In the previous section, we ended up with a smaller set of predictions because we chose to throw away rows with missing values. We build on this approach in this section by filling in the missing data with an educated guess.
We will only provide detailed descriptions on new concepts introduced.
In [1]:
import pandas as pd
import numpy as np
df = pd.read_csv('../data/train.csv')
In [2]:
df = df.drop(['Name', 'Ticket', 'Cabin'], axis=1)
Similar to the previous section, we review the data type and value counts.
In [3]:
df.info()
There are a number of ways that we could fill in the NaN values of the column Age. For simplicity, we'll do so by taking the average, or mean, of values of each column. We'll review as to whether taking the median would be a better choice in a later section.
In [4]:
age_mean = df['Age'].mean()
df['Age'] = df['Age'].fillna(age_mean)
Exercise
Taking the average does not make sense for the column Embarked, as it is a categorical value. Instead, we shall replace the NaN values by the mode, or most frequently occurring value.
In [5]:
from scipy.stats import mode
mode_embarked = mode(df['Embarked'])[0][0]

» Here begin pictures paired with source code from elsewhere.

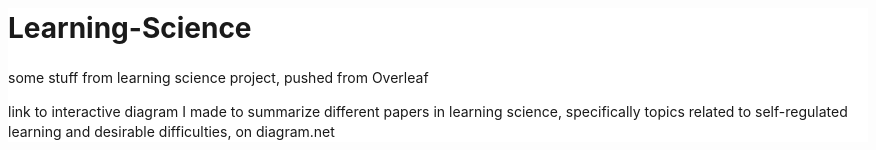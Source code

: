 # Learning-Science
some stuff from learning science project, pushed from Overleaf

link to interactive diagram I made to summarize different papers in learning science, specifically topics related to self-regulated learning and desirable difficulties, on diagram.net 
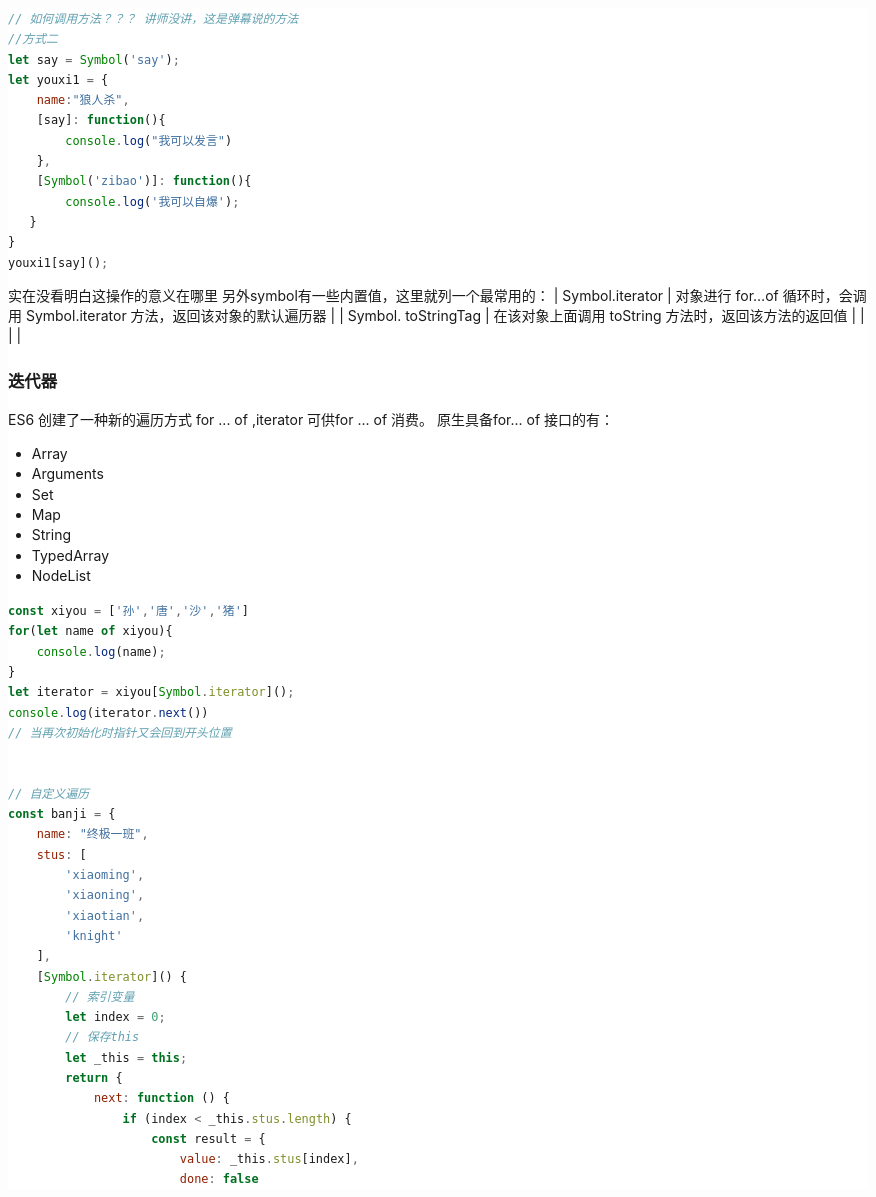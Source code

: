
 ```js
// 如何调用方法？？？ 讲师没讲，这是弹幕说的方法
//方式二
let say = Symbol('say');
let youxi1 = {
    name:"狼人杀",
    [say]: function(){
        console.log("我可以发言")
    },
    [Symbol('zibao')]: function(){
        console.log('我可以自爆');
   }
}
youxi1[say]();
```
实在没看明白这操作的意义在哪里
另外symbol有一些内置值，这里就列一个最常用的：
|  Symbol.iterator   |   对象进行 for…of 循环时，会调用 Symbol.iterator 方法，返回该对象的默认遍历器  |
| Symbol. toStringTag | 在该对象上面调用 toString 方法时，返回该方法的返回值 |
|     |     |

### 迭代器
ES6 创建了一种新的遍历方式 for ... of ,iterator 可供for ... of 消费。
原生具备for... of 接口的有：
- Array
- Arguments
- Set
- Map
- String
- TypedArray
- NodeList

```js
const xiyou = ['孙','唐','沙','猪']
for(let name of xiyou){
    console.log(name);
}
let iterator = xiyou[Symbol.iterator]();
console.log(iterator.next())
// 当再次初始化时指针又会回到开头位置


// 自定义遍历
const banji = {
    name: "终极一班",
    stus: [
        'xiaoming',
        'xiaoning',
        'xiaotian',
        'knight'
    ],
    [Symbol.iterator]() {
        // 索引变量
        let index = 0;
        // 保存this
        let _this = this;
        return {
            next: function () {
                if (index < _this.stus.length) {
                    const result = {
                        value: _this.stus[index],
                        done: false
```
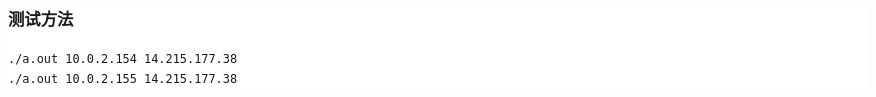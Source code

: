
 ```c
```

### 测试方法

```shell
./a.out 10.0.2.154 14.215.177.38
./a.out 10.0.2.155 14.215.177.38
```


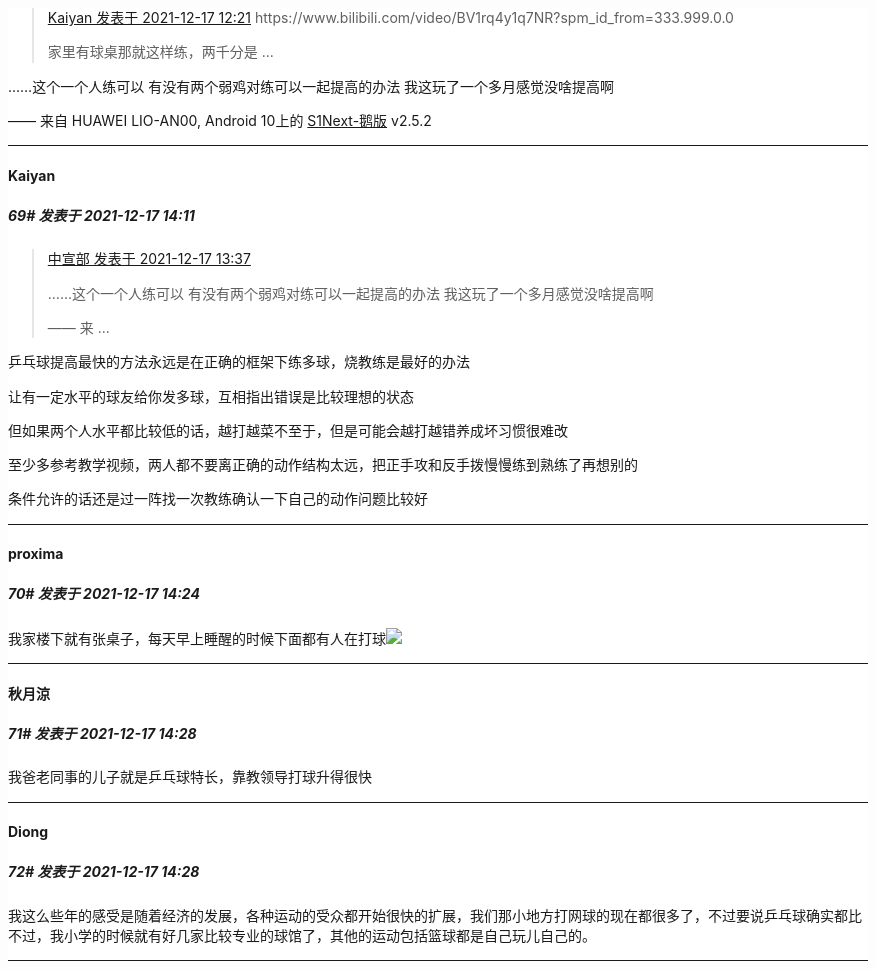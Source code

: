 <blockquote><a href="httphttps://bbs.saraba1st.com/2b/forum.php?mod=redirect&amp;goto=findpost&amp;pid=53971751&amp;ptid=2042871" target="_blank">Kaiyan 发表于 2021-12-17 12:21</a>
https://www.bilibili.com/video/BV1rq4y1q7NR?spm_id_from=333.999.0.0

家里有球桌那就这样练，两千分是 ...</blockquote>
……这个一个人练可以 有没有两个弱鸡对练可以一起提高的办法 我这玩了一个多月感觉没啥提高啊

—— 来自 HUAWEI LIO-AN00, Android 10上的 [S1Next-鹅版](https://github.com/ykrank/S1-Next/releases) v2.5.2



*****

####  Kaiyan  
##### 69#       发表于 2021-12-17 14:11

<blockquote><a href="httphttps://bbs.saraba1st.com/2b/forum.php?mod=redirect&amp;goto=findpost&amp;pid=53972962&amp;ptid=2042871" target="_blank">中宣部 发表于 2021-12-17 13:37</a>

……这个一个人练可以 有没有两个弱鸡对练可以一起提高的办法 我这玩了一个多月感觉没啥提高啊

—— 来 ...</blockquote>
乒乓球提高最快的方法永远是在正确的框架下练多球，烧教练是最好的办法

让有一定水平的球友给你发多球，互相指出错误是比较理想的状态

但如果两个人水平都比较低的话，越打越菜不至于，但是可能会越打越错养成坏习惯很难改

至少多参考教学视频，两人都不要离正确的动作结构太远，把正手攻和反手拨慢慢练到熟练了再想别的

条件允许的话还是过一阵找一次教练确认一下自己的动作问题比较好

*****

####  proxima  
##### 70#       发表于 2021-12-17 14:24

我家楼下就有张桌子，每天早上睡醒的时候下面都有人在打球<img src="https://static.saraba1st.com/image/smiley/face2017/068.png" referrerpolicy="no-referrer">



*****

####  秋月涼  
##### 71#       发表于 2021-12-17 14:28

我爸老同事的儿子就是乒乓球特长，靠教领导打球升得很快

*****

####  Diong  
##### 72#       发表于 2021-12-17 14:28

我这么些年的感受是随着经济的发展，各种运动的受众都开始很快的扩展，我们那小地方打网球的现在都很多了，不过要说乒乓球确实都比不过，我小学的时候就有好几家比较专业的球馆了，其他的运动包括篮球都是自己玩儿自己的。



*****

df['Embarked'] = df['Embarked'].fillna(mode_embarked)
In [6]:
df['Gender'] = df['Sex'].map({'female': 0, 'male': 1}).astype(int)

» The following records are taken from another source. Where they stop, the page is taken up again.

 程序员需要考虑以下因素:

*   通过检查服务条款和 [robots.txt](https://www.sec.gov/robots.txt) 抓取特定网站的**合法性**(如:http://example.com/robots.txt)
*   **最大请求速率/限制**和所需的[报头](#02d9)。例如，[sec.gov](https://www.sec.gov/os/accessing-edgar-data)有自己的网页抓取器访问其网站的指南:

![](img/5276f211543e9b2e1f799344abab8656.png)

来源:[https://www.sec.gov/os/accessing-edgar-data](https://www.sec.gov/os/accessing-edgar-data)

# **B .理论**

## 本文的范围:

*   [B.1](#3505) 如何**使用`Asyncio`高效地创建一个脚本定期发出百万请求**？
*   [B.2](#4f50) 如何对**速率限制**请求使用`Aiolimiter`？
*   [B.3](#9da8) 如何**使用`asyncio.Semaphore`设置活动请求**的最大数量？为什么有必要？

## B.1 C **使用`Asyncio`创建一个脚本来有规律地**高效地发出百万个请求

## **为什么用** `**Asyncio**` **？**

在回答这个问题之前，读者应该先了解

df['Port'] = df['Embarked'].map({'C':1, 'S':2, 'Q':3}).astype(int)
df = df.drop(['Sex', 'Embarked'], axis=1)
cols = df.columns.tolist()
cols = [cols[1]] + cols[0:1] + cols[2:]
df = df[cols]
We now review details of our training data.
In [7]:
df.info()
Hence have we have preserved all the rows of our data set, and proceed to create a numerical array for Scikit-learn.
In [8]:
train_data = df.values
In [9]:
from sklearn.ensemble import RandomForestClassifier
model = RandomForestClassifier(n_estimators = 100)

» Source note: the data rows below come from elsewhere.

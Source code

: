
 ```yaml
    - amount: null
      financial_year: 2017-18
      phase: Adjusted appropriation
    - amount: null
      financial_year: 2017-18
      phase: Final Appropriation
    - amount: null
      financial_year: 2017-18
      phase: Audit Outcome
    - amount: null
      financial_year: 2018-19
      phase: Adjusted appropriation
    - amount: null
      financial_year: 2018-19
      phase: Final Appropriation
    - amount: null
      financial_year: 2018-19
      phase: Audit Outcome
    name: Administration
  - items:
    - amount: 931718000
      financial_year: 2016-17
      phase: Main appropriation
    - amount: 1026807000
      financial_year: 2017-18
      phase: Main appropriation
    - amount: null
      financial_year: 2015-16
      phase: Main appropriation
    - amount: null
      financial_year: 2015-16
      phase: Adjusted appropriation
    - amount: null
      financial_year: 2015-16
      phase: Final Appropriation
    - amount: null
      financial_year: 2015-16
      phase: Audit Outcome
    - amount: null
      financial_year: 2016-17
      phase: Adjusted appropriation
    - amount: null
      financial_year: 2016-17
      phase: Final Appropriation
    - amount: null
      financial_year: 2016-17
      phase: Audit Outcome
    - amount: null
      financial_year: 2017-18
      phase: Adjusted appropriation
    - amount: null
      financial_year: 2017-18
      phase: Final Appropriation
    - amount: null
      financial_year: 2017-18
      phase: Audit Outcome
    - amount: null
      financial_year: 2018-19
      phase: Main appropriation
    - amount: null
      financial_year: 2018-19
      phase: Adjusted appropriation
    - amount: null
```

model = model.fit(train_data[0:,2:],train_data[0:,0])
In [10]:
df_test = pd.read_csv('../data/test.csv')
We now review what needs to be cleaned in the test data.
In [11]:
df_test.info()
In [12]:
df_test = df_test.drop(['Name', 'Ticket', 'Cabin'], axis=1)
As per our previous approach, we fill in the NaN values in the column Age with the mean.
In [13]:
df_test['Age'] = df_test['Age'].fillna(age_mean)
For the column Fare, however, it makes sense to fill in the NaN values with the mean by the column Pclass, or Passenger class.
In [14]:
fare_means = df.pivot_table('Fare', index='Pclass', aggfunc='mean')
In [15]:
fare_means
Out[15]:
Here we created a pivot table by calculating the mean of the column Fare by each Pclass, which we will use to fill in our NaN values.
In [16]:
df_test['Fare'] = df_test[['Fare', 'Pclass']].apply(lambda x:
fare_means[x['Pclass']] if pd.isnull(x['Fare'])
else x['Fare'], axis=1)
This is one of the more complicated lines of code we'll encounter, so let's unpack this.
First, we look at each of the pairs (Fare, Pclass) (i.e. lambda x). From this pair, we check if the Fare part is NaN (i.e. if pd.isnull(x['Fare'])). If Fare is NaN, we look at the Pclass value of that pair (i.e. x['PClass']), and replace the NaN value the mean fare of that class (i.e. fare_means[x['Pclass']]). If Fare is not NaN, then we keep it the same (i.e. else x['Fare']).
In [17]:
df_test['Gender'] = df_test['Sex'].map({'female': 0, 'male': 1}).astype(int)
df_test['Port'] = df_test['Embarked'].map({'C':1, 'S':2, 'Q':3})
df_test = df_test.drop(['Sex', 'Embarked'], axis=1)
test_data = df_test.values
output = model.predict(test_data[:,1:])
In [18]:
result = np.c_[test_data[:,0].astype(int), output.astype(int)]
df_result = pd.DataFrame(result[:,0:2], columns=['PassengerId', 'Survived'])
df_result.to_csv('../results/titanic_1-1.csv', index=False)
Now we'll discover that our submission has 418 predictions, and can proceed to make our first leaderboard entry.
In [19]:
df_result.shape
Out[19]:
Congratulations on making your first Kaggle submission!!